As they set the time clock to 10 minutes, my hand went next to my eyes, ready to block out this disturbing sight at any moment. Amazingly I could watch the first few minutes (like 2) in time to see the reigning champion consume like 12 or so dogs. It was such a disgusting thing to witness. They eat the dog first without the bun, shoving it down their gullets and then almost in the same motion they dip the bun in water and shove that right in afterwards. The really gross thing was then watching them move around and like jump up and down to get the “food” down into their stomachs. One after another they kept shoving it in while the numbers kept adding up on the television screen. The commentators kept giving play-by-plays the entire time. By about 4 minutes in I felt nauseous myself and was ready to turn the channel, but Mike said to just close my eyes! I’ll admit I was curious about how this whole thing would end. I opened my eyes when the 10 minute buzzer rang to see the reigning champion, Joey “Jaws” Chestnut tie his former record of 68 hot dogs in 10 minutes interviewed. I’m just gonna pause to let that sink in. Yeah. He said in his interview that he was “…glad for the win…” and he complimented the other “eaters” on a good contest. I mean, what do you say to him, “congrats, you really hogged that in good!” or “wow, you sure can eat like a pig!”

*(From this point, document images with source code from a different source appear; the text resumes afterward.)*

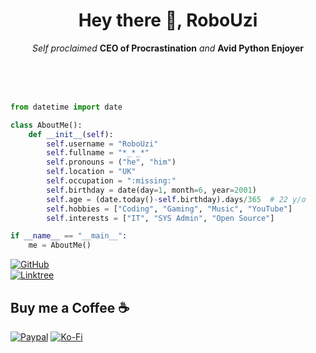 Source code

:<h1 align="center">Hey there 👋, RoboUzi</h1>
<p align="center">
    <i>Self proclaimed</i> <b>CEO of Procrastination</b> <i>and</i> <b>Avid Python Enjoyer</b>
    <br />
    <br />
    </a>
</p>

<br />

<br />

```py
from datetime import date

class AboutMe():
    def __init__(self):
        self.username = "RoboUzi"
        self.fullname = "*_*_*"
        self.pronouns = ("he", "him")
        self.location = "UK"
        self.occupation = ":missing:"
        self.birthday = date(day=1, month=6, year=2001)
        self.age = (date.today()-self.birthday).days/365  # 22 y/o
        self.hobbies = ["Coding", "Gaming", "Music", "YouTube"]
        self.interests = ["IT", "SYS Admin", "Open Source"]

if __name__ == "__main__":
    me = AboutMe()
```
[![GitHub](https://img.shields.io/badge/-%E2%81%A0%20Willy--JL%20%E2%81%A0-333333?style=for-the-badge&logo=github&logoColor=white&labelColor=181717)](https://github.com/Willy-JL)\
[![Linktree](https://img.shields.io/badge/-%E2%81%A0%E2%81%A0linktr.ee%2F%E2%81%A0%E2%81%A0%E2%81%A0WillyJL%20%20%20%20%20%20%20%20%20%20%20%20%20%20%20%20%20%20%20%20%E2%81%A0-333333?style=for-the-badge&logo=linktree&logoColor=white&labelColor=29B06B)](https://linktr.ee/WillyJL)

Buy me a Coffee ☕
-----------------
[![Paypal](https://img.shields.io/badge/-WillyJL1-333333?style=for-the-badge&logo=paypal&logoColor=white&labelColor=00457C)](https://paypal.me/willyjl1)
[![Ko-Fi]( https://img.shields.io/badge/-WillyJL-333333?style=for-the-badge&logo=kofi&logoColor=white&labelColor=FF5E5B   )](https://ko-fi.com/willyjl)

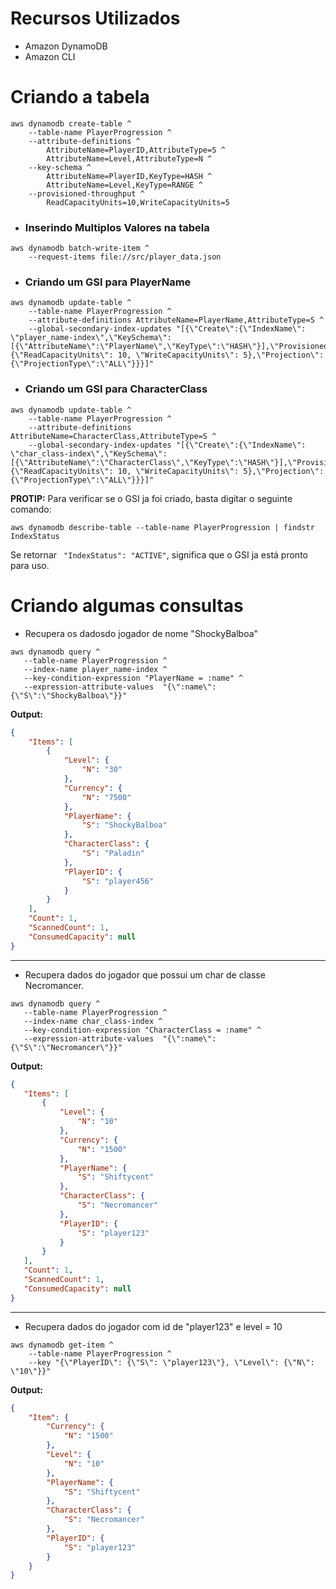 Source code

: # Recursos Utilizados
- Amazon DynamoDB
- Amazon CLI

# Criando a tabela

```
aws dynamodb create-table ^
    --table-name PlayerProgression ^
    --attribute-definitions ^
        AttributeName=PlayerID,AttributeType=S ^
        AttributeName=Level,AttributeType=N ^
    --key-schema ^
        AttributeName=PlayerID,KeyType=HASH ^
        AttributeName=Level,KeyType=RANGE ^
    --provisioned-throughput ^
        ReadCapacityUnits=10,WriteCapacityUnits=5
```

- ### Inserindo Multiplos Valores na tabela

```
aws dynamodb batch-write-item ^
    --request-items file://src/player_data.json
```

- ### Criando um GSI para PlayerName

```
aws dynamodb update-table ^
    --table-name PlayerProgression ^
    --attribute-definitions AttributeName=PlayerName,AttributeType=S ^
    --global-secondary-index-updates "[{\"Create\":{\"IndexName\": \"player_name-index\",\"KeySchema\":[{\"AttributeName\":\"PlayerName\",\"KeyType\":\"HASH\"}],\"ProvisionedThroughput\": {\"ReadCapacityUnits\": 10, \"WriteCapacityUnits\": 5},\"Projection\":{\"ProjectionType\":\"ALL\"}}}]"

```

- ### Criando um GSI para CharacterClass

```
aws dynamodb update-table ^
    --table-name PlayerProgression ^
    --attribute-definitions AttributeName=CharacterClass,AttributeType=S ^
    --global-secondary-index-updates "[{\"Create\":{\"IndexName\": \"char_class-index\",\"KeySchema\":[{\"AttributeName\":\"CharacterClass\",\"KeyType\":\"HASH\"}],\"ProvisionedThroughput\": {\"ReadCapacityUnits\": 10, \"WriteCapacityUnits\": 5},\"Projection\":{\"ProjectionType\":\"ALL\"}}}]"

```
**PROTIP:** Para verificar se o GSI ja foi criado, basta digitar o seguinte comando:

```
aws dynamodb describe-table --table-name PlayerProgression | findstr IndexStatus
```
Se retornar ``` "IndexStatus": "ACTIVE"```, significa que o GSI ja está pronto para uso.

# Criando algumas consultas

- Recupera os dadosdo jogador de nome "ShockyBalboa"
 ```
 aws dynamodb query ^
    --table-name PlayerProgression ^
    --index-name player_name-index ^
    --key-condition-expression "PlayerName = :name" ^
    --expression-attribute-values  "{\":name\":{\"S\":\"ShockyBalboa\"}}"

 ``` 
 **Output:**
```json
{
    "Items": [
        {
            "Level": {
                "N": "30"
            },
            "Currency": {
                "N": "7500"
            },
            "PlayerName": {
                "S": "ShockyBalboa"
            },
            "CharacterClass": {
                "S": "Paladin"
            },
            "PlayerID": {
                "S": "player456"
            }
        }
    ],
    "Count": 1,
    "ScannedCount": 1,
    "ConsumedCapacity": null
}

```
---

 - Recupera dados do jogador que possui um char de classe Necromancer.
 ```
 aws dynamodb query ^
    --table-name PlayerProgression ^
    --index-name char_class-index ^
    --key-condition-expression "CharacterClass = :name" ^
    --expression-attribute-values  "{\":name\":{\"S\":\"Necromancer\"}}"
 ```
**Output:**
 ```json
 {
    "Items": [
        {
            "Level": {
                "N": "10"
            },
            "Currency": {
                "N": "1500"
            },
            "PlayerName": {
                "S": "Shiftycent"
            },
            "CharacterClass": {
                "S": "Necromancer"
            },
            "PlayerID": {
                "S": "player123"
            }
        }
    ],
    "Count": 1,
    "ScannedCount": 1,
    "ConsumedCapacity": null
}
 ```
---
- Recupera dados do jogador com id de "player123" e level  = 10
```
aws dynamodb get-item ^
    --table-name PlayerProgression ^
    --key "{\"PlayerID\": {\"S\": \"player123\"}, \"Level\": {\"N\": \"10\"}}"

```
**Output:**
```json
{
    "Item": {
        "Currency": {
            "N": "1500"
        },
        "Level": {
            "N": "10"
        },
        "PlayerName": {
            "S": "Shiftycent"
        },
        "CharacterClass": {
            "S": "Necromancer"
        },
        "PlayerID": {
            "S": "player123"
        }
    }
}
```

Beyond the sheer grossness of this event is the utter waste and gluttony displayed. Ladies and gentlemen, this is what is wrong with this country today. How much money was wasted on this whole event? Add in the food cost, if you call hot dogs food, that is, the advertising, employees, etc. It is really disturbing and astounding that in this time of hunger and on the flipside obesity in America, we are spending dollars on this?! It is deplorable. And on a deeper level, using food which is supposed to nurture our bodies as a vehicle for competition is just beyond words. Perhaps I’ll write a letter to the Nathan’s Hot Dog Eating Contest people and tell them what I think. My fear is they would placate me with a gift card. For hot dogs. Oy!